I called, but no answer. I decided to show up and try out a class; I had heard of fighting Tai Chi as well. This "real" tai chi would be very intriguing also, provided it was what he was selling.
That was the problem; this was an all or nothing attempt. Either the guy would be extremely bad ass, or be yet another "doing tai chi in the middle of the park while my grey haired pony tail valiantly flaps in the wind" stinky hippy.
I hoped and prayed that he was the bad ass kind. I really did. This was the only guy who taught Baji in all of Houston. My last chance to make heroes sigh in defeat.
I showed up and saw a class full of old people. I didn't even get out of my car.
I called him the next day, and asked him if he did sparring. "No, but...." I tuned the rest out. No was all I needed to hear.
But there was a part of me that wasn't done. The ghost asked him, "When do you teach Baji?"
He then revealed he only does Baji PRIVATES, and only the "essence" form at that. I balked at this ridiculous notion.
But the ghost asked "If I finished the essence form, who would I then go to, after you?"
"Oh, that would be my master. Here's his number; he should be able to help you out. I'm not really that comfortable with baji anyway."
I wrote the number down and stared at it.
I didn't know what to do. On the one hand, this was getting messy. I could throw the number away, and wash my hands of this whole ordeal.
On the other hand, the ghost was intrigued. My search had found no instructor. Perhaps I was missing all sorts of schools, underground schools that you only find out about through people on the "inside". This secret subculture of bad ass, sparring CMA styles could be at the other end of this number. Terrified gods and demons, one phone call away.
It wouldn't hurt to just call, would it?
I anxiously dial the number. What am I doing. This is most likely going to be some other white guy who teaches a class full of Matlocks. I should hang up and start my search over again.
"Hi, is this the Master?"
"Oh, yes it is."
His accent is very thick. I can barely understand him. He may or may not be the real deal.
"Do you teach Baji?"
"Oh, (unintelligible words), it's not that I don't like you, (unintelligible words)"
"I gotcha." (I didn't)
"So yea, [Other master's name] near the other shaolin temple." Click.
What the hell just happened?
While I replayed the conversation trying to make sense of his engrish, The Ghost was calling people near the Shaolin temple. The only name that matched the name the master had given me was at an acupuncture clinic.
The ghost called.
"Hi, is this the Baji school?"
"Oh, yes. (unintelligible words) my daughter teaches. Private only. 70 dollars."
"Is that 17 or 70?"
The ghost had been exorcised. 70 dollars a class? Jesus christ, not even sighing heroes and terrified gods are worth that much.

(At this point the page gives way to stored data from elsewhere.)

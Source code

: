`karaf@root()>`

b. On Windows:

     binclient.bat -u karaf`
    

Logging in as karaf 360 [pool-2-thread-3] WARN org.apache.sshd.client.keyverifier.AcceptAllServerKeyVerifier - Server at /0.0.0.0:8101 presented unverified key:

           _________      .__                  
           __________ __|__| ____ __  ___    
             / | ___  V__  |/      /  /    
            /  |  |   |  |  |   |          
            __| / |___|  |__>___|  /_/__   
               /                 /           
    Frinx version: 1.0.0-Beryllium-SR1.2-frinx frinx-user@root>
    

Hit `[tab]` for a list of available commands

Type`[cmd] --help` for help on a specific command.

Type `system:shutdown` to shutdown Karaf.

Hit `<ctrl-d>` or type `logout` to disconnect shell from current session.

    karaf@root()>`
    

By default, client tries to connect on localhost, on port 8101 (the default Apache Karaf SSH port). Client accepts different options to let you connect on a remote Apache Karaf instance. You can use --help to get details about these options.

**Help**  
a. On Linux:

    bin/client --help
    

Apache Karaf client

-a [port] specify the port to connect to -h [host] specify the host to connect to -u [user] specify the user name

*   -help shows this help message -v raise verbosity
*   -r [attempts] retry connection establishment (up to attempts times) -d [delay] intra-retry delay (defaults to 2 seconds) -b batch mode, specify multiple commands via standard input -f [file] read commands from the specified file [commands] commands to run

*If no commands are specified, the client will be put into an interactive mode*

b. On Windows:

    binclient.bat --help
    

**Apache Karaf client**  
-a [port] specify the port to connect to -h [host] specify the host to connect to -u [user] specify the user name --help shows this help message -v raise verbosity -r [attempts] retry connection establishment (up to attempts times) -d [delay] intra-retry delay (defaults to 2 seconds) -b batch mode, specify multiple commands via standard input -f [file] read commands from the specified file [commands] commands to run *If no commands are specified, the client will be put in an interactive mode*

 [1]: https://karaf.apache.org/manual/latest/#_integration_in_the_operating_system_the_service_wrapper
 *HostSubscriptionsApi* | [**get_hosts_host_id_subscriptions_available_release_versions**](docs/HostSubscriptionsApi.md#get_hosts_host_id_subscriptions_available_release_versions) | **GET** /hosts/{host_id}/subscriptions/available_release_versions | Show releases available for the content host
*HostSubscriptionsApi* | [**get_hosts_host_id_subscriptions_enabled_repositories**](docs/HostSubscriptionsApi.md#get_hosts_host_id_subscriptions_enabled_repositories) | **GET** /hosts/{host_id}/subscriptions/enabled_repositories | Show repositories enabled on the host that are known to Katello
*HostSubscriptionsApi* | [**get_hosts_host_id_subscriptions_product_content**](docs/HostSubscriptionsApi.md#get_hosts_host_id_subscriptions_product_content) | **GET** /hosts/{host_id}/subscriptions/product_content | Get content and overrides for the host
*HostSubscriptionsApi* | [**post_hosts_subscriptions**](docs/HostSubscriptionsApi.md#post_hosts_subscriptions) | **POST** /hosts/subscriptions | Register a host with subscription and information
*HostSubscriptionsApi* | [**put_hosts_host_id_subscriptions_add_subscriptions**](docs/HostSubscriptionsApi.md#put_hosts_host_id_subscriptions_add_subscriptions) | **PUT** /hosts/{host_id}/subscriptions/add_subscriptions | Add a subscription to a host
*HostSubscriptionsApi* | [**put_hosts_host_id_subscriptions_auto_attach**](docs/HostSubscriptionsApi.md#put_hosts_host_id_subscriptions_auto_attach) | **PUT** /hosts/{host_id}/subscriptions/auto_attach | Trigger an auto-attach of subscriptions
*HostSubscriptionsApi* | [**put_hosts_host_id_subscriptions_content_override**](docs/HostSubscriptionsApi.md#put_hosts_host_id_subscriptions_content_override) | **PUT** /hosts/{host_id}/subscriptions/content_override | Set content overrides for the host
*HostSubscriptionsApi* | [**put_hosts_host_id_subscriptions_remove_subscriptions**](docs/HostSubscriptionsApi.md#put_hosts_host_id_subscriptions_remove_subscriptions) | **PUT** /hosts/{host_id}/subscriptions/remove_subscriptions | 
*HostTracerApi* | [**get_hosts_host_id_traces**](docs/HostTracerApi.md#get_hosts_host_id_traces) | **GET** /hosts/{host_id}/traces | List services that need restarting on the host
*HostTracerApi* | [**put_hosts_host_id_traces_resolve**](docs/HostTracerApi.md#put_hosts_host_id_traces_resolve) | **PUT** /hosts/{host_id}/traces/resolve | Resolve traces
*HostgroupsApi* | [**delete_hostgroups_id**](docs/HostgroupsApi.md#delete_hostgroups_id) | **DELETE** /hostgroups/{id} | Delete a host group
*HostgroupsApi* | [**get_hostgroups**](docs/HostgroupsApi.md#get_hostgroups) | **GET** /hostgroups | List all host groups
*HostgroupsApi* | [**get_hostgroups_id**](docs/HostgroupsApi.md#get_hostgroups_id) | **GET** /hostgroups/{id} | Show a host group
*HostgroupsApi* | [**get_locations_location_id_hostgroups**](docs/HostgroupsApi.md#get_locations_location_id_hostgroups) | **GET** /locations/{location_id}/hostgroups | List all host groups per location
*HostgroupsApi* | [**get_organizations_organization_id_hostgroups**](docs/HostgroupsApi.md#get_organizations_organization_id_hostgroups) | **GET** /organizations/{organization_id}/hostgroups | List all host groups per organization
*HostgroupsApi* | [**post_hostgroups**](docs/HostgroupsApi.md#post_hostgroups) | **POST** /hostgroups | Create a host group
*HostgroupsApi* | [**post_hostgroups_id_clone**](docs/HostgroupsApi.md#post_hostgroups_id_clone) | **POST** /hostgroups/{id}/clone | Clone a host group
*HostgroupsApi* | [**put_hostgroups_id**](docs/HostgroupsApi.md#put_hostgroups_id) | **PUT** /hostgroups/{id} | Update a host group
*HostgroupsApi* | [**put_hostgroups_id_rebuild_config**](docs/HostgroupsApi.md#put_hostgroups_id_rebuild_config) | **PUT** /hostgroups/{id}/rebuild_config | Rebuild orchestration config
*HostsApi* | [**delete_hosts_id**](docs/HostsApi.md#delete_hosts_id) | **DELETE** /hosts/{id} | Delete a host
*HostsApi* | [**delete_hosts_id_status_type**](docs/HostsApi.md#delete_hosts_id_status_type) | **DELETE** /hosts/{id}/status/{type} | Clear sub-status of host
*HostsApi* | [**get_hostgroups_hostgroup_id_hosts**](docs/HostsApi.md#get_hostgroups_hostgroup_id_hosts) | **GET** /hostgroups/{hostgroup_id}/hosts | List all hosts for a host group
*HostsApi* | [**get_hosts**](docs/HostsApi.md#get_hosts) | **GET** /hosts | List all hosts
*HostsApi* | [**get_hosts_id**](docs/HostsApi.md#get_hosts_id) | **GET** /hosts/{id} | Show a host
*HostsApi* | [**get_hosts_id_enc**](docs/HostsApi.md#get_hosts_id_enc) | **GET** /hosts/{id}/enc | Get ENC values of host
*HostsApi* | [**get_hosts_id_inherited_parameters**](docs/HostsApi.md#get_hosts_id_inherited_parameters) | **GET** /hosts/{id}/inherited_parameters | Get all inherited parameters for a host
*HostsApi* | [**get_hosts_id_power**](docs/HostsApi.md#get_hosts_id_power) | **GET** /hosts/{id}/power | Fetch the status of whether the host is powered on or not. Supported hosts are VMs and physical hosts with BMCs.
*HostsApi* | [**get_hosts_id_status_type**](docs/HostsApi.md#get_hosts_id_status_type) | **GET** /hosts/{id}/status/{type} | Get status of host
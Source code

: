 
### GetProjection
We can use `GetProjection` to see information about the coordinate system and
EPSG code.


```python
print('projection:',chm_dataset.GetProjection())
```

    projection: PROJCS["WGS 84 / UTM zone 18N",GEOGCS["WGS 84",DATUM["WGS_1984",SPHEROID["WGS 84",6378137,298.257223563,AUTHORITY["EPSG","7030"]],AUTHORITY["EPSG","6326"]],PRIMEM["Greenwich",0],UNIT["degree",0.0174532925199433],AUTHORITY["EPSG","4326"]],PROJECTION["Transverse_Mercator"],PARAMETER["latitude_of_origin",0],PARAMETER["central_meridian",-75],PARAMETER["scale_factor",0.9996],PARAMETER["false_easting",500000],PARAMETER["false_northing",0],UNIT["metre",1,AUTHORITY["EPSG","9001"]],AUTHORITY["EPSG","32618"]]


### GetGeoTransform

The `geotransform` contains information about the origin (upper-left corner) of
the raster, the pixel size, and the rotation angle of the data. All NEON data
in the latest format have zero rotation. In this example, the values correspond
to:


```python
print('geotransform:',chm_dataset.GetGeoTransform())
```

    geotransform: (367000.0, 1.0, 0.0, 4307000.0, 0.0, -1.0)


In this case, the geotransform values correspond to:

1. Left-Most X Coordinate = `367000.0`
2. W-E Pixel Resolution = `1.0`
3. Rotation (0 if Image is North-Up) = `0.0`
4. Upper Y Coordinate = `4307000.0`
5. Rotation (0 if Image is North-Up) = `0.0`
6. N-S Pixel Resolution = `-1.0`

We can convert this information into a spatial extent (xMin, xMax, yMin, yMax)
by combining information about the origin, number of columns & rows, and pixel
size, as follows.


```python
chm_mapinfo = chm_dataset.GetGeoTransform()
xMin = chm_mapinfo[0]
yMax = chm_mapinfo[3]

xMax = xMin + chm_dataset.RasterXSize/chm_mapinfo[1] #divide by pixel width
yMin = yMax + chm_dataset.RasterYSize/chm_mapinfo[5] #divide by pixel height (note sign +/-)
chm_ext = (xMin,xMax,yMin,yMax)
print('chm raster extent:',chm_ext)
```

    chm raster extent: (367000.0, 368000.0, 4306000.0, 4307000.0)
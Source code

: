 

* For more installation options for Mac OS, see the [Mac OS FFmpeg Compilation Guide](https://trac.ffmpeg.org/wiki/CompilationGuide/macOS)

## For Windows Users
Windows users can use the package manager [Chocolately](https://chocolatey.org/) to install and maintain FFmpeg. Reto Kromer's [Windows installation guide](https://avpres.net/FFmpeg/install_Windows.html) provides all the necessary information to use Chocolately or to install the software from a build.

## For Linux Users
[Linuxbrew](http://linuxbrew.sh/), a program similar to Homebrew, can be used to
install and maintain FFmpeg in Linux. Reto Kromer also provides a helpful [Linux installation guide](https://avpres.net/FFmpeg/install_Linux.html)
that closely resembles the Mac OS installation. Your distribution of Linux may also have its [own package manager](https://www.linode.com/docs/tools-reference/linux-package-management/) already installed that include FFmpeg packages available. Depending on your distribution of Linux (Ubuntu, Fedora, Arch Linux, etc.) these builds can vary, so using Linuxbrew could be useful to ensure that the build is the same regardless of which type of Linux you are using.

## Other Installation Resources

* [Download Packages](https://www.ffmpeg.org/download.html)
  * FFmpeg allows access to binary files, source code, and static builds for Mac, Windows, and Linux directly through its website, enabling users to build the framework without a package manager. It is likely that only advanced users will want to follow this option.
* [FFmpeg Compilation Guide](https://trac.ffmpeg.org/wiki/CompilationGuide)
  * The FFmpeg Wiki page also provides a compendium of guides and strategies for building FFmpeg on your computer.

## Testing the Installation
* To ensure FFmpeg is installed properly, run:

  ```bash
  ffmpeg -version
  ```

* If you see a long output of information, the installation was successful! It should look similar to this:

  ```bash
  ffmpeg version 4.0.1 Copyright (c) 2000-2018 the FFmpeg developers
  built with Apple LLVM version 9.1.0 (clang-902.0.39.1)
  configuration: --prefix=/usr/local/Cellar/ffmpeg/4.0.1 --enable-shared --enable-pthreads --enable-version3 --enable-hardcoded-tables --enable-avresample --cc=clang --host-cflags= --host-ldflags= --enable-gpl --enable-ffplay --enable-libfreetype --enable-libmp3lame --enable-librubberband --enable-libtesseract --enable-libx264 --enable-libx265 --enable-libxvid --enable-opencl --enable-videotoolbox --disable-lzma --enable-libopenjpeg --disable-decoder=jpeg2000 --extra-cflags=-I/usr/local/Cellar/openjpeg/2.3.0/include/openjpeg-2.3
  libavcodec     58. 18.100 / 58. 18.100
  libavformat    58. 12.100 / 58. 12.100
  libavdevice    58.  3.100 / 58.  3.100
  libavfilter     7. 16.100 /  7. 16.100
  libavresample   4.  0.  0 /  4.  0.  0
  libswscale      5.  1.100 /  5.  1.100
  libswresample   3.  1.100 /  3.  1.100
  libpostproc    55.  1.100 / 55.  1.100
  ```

I felt better that the ghost was finally put to rest. But I was a little saddened that all my efforts had gone to waste. No Bajiquan. It was more of a downer than one would expect. I would remain a puny human forever.
But I'd still have money.
Next time, Forever Fat II Part One, Act Four: The Nearest Thing to Heaven
5/19/2009 2:06pm, #86
- Join Date
- Feb 2007
I wish my town's martial arts scene was as....interesting as yours. Sadly, I'll we've got here is TKD mcdojangs.
5/19/2009 2:11pm, #87
5/19/2009 2:30pm, #88
- Join Date
- Jan 2009
5/19/2009 3:53pm, #89
I live in the same town, and have no fucking idea how MBG finds these places. The place he trains now is the first gym/school/dojo/whatever I ever stepped foot in, and I've been there since.